Task requirements:
Which of the lines in the data below contain the string "dataframe"? Copy each of them.

START Available data

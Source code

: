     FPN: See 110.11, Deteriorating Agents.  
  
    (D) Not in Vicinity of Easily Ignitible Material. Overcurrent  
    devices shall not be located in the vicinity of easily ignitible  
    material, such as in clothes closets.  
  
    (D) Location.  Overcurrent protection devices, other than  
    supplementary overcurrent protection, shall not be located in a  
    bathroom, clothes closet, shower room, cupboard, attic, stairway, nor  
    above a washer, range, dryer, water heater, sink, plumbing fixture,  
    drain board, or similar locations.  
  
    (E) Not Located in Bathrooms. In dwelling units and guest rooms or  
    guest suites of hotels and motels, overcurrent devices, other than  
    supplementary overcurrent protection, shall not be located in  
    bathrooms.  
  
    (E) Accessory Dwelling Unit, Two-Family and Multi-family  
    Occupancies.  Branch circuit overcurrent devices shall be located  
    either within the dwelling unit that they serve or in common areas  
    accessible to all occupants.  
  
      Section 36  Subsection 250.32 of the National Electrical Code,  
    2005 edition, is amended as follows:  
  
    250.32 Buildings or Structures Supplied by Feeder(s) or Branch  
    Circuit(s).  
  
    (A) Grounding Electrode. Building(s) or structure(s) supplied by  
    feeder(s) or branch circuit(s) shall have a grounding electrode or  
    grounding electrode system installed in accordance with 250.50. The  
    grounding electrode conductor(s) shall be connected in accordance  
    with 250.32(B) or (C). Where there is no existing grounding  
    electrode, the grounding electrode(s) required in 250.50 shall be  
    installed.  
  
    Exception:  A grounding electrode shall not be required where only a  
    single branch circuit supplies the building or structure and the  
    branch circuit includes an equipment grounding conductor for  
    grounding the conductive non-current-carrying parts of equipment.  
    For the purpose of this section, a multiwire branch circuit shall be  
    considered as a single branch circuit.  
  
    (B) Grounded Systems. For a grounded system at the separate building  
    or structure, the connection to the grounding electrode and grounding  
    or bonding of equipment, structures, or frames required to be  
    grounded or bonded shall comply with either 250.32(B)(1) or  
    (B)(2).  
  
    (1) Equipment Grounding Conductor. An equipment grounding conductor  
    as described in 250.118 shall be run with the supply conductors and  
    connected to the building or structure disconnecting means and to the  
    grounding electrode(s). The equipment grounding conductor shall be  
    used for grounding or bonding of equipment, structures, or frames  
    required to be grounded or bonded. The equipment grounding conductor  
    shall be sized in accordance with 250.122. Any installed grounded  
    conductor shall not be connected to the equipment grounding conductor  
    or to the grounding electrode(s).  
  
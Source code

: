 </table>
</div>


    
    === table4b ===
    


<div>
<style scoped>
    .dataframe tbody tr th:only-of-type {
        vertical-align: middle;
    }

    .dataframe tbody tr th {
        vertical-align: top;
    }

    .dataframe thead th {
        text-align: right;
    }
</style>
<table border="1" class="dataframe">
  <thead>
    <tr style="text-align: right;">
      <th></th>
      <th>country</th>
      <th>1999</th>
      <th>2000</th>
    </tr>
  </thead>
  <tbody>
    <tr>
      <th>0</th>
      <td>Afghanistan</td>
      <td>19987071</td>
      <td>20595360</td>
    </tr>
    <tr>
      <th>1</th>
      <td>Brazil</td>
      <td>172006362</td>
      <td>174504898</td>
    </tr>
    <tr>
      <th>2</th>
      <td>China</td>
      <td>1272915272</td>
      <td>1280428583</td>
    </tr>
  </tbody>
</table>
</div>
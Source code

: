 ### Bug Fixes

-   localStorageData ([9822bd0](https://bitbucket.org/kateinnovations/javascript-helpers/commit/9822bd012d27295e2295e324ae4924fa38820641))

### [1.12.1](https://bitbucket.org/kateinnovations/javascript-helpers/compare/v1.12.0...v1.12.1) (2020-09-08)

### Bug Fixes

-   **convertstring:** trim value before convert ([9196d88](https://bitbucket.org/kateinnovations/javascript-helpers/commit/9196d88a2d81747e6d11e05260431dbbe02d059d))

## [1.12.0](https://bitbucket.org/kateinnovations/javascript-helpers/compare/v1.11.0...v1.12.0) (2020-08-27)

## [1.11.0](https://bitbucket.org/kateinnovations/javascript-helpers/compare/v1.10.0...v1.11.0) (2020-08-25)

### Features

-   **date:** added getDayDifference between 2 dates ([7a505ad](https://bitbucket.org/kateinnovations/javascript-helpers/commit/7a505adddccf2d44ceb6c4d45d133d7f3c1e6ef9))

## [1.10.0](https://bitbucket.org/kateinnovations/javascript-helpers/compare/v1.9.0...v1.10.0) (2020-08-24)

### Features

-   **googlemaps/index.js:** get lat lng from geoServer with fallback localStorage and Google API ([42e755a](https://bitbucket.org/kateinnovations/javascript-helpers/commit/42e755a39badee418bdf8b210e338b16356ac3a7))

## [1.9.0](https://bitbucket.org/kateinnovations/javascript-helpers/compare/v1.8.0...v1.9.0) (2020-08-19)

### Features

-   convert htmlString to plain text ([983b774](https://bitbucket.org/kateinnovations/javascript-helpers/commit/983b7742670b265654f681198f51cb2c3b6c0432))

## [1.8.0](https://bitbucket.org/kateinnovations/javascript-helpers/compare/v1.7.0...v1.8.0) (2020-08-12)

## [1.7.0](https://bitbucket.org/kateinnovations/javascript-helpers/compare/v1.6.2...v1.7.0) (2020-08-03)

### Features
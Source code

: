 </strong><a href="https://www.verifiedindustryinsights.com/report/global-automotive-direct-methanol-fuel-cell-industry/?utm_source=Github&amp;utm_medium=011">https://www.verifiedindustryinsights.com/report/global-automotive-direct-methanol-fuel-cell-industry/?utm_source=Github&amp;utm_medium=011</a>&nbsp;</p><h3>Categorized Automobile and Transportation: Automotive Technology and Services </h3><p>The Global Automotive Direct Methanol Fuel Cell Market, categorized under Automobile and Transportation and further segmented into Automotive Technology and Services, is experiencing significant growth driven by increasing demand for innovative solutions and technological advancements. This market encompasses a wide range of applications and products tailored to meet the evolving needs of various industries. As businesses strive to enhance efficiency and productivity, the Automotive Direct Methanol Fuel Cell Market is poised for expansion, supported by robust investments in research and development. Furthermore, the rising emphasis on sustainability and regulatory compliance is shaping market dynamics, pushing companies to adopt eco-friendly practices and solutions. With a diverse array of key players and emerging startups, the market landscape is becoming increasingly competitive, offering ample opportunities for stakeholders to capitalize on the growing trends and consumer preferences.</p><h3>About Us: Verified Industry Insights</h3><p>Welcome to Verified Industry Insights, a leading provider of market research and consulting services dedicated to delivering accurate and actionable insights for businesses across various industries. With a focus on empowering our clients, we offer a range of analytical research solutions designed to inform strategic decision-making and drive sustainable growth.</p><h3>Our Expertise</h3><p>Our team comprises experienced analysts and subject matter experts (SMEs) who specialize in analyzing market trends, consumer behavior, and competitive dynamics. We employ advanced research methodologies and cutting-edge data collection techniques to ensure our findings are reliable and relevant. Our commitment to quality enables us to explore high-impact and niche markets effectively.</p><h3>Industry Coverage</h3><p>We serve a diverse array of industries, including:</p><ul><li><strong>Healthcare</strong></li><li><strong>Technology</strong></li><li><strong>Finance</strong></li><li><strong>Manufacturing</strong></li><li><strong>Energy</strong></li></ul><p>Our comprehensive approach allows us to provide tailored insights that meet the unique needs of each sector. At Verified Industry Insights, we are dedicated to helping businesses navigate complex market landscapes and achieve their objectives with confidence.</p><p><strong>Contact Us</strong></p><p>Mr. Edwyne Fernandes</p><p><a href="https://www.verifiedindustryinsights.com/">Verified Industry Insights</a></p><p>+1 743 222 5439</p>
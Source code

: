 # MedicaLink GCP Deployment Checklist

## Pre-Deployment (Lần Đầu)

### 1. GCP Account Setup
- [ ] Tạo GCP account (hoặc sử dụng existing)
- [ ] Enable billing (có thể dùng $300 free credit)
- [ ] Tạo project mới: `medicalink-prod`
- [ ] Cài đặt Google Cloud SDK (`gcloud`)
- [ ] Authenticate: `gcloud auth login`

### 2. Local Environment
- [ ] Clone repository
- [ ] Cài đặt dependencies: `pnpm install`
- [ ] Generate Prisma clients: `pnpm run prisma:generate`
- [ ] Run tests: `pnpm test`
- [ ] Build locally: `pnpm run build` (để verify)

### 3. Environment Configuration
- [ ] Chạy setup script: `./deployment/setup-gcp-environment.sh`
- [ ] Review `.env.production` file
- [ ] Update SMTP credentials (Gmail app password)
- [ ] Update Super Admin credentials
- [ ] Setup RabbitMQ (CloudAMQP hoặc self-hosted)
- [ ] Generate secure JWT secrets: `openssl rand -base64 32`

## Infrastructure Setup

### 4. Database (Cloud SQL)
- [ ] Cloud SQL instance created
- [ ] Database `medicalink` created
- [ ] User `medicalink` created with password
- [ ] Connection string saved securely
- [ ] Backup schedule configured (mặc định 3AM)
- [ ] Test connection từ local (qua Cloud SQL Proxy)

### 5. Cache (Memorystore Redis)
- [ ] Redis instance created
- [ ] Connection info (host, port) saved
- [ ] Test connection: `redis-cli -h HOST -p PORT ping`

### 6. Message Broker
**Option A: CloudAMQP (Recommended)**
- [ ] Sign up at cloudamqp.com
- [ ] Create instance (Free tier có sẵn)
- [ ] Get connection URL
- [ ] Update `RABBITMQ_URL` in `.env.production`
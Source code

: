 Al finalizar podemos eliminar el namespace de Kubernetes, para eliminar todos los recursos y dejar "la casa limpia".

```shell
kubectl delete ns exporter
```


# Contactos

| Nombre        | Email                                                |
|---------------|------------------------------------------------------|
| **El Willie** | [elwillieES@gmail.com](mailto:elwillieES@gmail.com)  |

END Available data

Solved problem:
    .dataframe tbody tr th:only-of-type {
    .dataframe tbody tr th {
    .dataframe thead th {
<table border="1" class="dataframe">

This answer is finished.